> Task goal: Transcribe only part of the material below: the lines from the one containing "Nếu tính được" through the one containing "Hàm tính tích của hai ma trận", inclusive, exactly as written.

================================

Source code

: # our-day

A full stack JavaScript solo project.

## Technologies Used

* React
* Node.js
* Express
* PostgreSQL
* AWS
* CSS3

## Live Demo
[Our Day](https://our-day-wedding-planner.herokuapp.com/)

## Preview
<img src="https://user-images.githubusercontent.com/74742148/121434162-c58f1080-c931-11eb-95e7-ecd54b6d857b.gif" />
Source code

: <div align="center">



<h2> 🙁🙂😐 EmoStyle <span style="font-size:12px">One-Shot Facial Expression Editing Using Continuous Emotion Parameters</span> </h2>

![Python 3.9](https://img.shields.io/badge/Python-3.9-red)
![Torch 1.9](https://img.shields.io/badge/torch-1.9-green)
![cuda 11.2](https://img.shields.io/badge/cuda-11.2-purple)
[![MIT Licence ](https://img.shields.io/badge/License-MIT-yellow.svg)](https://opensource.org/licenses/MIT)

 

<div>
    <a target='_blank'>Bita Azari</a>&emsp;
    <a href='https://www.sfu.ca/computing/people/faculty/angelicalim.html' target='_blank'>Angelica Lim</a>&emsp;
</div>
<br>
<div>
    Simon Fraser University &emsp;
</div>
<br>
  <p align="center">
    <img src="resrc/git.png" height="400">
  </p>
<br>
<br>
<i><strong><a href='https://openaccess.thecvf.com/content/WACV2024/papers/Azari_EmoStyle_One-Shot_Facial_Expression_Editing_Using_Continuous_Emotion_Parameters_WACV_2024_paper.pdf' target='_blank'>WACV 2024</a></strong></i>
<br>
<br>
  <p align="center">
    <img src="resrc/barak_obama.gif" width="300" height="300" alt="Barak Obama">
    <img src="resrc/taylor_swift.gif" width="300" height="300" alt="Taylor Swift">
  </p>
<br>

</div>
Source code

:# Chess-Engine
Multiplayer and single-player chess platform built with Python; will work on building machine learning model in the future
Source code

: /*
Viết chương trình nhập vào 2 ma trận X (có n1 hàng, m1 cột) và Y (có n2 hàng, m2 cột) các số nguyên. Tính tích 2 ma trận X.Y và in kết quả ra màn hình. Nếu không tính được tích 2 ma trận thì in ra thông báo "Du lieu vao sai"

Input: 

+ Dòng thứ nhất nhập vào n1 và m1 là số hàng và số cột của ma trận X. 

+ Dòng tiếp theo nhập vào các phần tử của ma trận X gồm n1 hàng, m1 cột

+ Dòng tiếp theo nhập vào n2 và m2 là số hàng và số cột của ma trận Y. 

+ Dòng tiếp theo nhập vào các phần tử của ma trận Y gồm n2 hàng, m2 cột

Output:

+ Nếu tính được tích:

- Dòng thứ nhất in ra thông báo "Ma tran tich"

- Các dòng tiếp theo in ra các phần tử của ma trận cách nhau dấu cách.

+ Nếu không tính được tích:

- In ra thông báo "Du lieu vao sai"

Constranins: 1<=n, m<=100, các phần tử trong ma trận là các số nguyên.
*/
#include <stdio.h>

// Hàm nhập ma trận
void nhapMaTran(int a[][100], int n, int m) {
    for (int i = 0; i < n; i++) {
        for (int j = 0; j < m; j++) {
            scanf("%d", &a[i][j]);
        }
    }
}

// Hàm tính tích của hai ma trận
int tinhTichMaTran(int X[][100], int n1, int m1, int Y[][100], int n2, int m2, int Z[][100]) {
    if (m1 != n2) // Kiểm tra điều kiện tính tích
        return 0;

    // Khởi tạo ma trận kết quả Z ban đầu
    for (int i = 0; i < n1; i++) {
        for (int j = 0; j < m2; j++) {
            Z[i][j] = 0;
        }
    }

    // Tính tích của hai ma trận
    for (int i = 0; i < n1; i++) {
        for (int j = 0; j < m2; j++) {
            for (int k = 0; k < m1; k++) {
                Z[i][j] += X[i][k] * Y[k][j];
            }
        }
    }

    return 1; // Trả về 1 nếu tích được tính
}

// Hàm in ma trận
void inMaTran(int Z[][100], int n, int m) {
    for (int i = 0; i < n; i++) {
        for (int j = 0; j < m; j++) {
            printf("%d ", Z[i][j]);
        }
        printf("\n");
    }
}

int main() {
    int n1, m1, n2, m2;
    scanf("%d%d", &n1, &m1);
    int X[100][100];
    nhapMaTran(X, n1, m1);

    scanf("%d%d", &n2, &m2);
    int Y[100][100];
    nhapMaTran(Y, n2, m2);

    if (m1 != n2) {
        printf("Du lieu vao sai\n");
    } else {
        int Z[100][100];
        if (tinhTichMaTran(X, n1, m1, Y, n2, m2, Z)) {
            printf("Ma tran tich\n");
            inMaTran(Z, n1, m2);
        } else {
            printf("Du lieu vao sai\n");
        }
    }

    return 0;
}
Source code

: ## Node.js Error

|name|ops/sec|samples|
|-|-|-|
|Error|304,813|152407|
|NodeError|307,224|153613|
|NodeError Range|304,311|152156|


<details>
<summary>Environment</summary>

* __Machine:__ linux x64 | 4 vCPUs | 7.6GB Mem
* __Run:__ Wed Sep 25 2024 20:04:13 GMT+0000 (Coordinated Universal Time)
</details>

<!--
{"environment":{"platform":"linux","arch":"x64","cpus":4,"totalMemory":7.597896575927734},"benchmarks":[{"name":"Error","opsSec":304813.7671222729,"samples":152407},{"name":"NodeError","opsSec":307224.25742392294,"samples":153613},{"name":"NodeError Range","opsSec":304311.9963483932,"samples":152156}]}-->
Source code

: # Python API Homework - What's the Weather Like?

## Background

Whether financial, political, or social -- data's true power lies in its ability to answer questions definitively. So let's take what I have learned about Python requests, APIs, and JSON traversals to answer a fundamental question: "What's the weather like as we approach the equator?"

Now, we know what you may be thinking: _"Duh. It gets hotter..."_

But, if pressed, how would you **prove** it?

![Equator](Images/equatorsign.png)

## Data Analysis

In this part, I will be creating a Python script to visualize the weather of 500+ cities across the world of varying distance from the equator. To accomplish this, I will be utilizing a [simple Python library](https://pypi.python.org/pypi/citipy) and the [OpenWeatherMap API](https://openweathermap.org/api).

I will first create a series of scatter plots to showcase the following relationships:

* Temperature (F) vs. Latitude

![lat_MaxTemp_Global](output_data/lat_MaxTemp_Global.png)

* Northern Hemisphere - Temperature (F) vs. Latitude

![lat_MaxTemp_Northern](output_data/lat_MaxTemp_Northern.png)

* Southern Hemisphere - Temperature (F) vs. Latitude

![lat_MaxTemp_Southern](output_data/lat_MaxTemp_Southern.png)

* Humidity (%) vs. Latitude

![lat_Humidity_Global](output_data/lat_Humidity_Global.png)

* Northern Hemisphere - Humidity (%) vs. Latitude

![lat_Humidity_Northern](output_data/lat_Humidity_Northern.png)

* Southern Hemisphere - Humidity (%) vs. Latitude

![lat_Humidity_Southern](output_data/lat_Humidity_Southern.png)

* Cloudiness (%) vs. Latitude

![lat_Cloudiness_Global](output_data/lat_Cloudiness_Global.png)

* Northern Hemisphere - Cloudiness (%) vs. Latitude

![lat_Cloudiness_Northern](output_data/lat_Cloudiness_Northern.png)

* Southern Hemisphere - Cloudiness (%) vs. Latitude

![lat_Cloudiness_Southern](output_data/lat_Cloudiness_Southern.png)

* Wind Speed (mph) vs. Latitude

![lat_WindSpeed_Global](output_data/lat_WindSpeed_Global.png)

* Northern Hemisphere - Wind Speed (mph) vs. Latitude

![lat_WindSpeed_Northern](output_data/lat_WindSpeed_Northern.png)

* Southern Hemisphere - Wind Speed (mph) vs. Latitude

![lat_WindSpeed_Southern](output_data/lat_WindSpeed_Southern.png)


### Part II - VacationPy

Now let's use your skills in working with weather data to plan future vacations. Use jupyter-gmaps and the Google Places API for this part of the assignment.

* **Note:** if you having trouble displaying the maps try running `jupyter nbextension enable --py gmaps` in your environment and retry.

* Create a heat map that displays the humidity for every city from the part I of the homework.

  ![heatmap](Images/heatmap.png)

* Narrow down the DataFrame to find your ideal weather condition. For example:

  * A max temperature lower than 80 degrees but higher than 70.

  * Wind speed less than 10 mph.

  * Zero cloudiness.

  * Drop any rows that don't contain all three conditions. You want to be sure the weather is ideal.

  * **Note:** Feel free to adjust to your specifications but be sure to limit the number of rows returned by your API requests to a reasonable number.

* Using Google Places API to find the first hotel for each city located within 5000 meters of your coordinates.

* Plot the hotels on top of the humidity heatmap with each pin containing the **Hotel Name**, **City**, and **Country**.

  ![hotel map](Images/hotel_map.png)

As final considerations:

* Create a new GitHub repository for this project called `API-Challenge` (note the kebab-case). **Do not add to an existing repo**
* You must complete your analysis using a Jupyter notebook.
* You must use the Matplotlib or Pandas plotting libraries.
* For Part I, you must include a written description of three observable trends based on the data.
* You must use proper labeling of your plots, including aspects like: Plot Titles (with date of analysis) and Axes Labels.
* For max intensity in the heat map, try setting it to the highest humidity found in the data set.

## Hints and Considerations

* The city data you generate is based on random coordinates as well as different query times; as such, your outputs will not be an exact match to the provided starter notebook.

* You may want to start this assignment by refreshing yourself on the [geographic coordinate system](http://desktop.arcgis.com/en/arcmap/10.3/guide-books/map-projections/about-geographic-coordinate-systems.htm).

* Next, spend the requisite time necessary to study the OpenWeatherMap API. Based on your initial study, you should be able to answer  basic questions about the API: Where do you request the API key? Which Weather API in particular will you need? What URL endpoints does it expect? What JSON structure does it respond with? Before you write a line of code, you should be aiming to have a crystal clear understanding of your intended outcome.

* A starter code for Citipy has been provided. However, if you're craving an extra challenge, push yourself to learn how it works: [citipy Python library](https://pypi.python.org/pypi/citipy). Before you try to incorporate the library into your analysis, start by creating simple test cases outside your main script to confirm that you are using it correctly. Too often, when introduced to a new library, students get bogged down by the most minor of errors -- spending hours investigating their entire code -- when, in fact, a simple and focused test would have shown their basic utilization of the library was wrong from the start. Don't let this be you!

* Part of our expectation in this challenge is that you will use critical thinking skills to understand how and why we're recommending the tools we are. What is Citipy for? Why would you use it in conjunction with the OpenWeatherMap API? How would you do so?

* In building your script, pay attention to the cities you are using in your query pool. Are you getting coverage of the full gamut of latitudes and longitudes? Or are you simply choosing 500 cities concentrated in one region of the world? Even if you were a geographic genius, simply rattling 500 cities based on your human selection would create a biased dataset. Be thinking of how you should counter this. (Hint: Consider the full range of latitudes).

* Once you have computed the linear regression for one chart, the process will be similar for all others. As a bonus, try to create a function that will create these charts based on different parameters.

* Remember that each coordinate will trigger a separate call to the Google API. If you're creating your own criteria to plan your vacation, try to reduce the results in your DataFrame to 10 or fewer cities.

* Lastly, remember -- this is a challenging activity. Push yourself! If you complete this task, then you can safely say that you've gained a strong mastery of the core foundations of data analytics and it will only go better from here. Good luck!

================================

> Problem solution:
+ Nếu tính được tích:

- Dòng thứ nhất in ra thông báo "Ma tran tich"

- Các dòng tiếp theo in ra các phần tử của ma trận cách nhau dấu cách.

+ Nếu không tính được tích:

- In ra thông báo "Du lieu vao sai"

Constranins: 1<=n, m<=100, các phần tử trong ma trận là các số nguyên.
*/
#include <stdio.h>

// Hàm nhập ma trận
void nhapMaTran(int a[][100], int n, int m) {
    for (int i = 0; i < n; i++) {
        for (int j = 0; j < m; j++) {
            scanf("%d", &a[i][j]);
        }
    }
}

// Hàm tính tích của hai ma trận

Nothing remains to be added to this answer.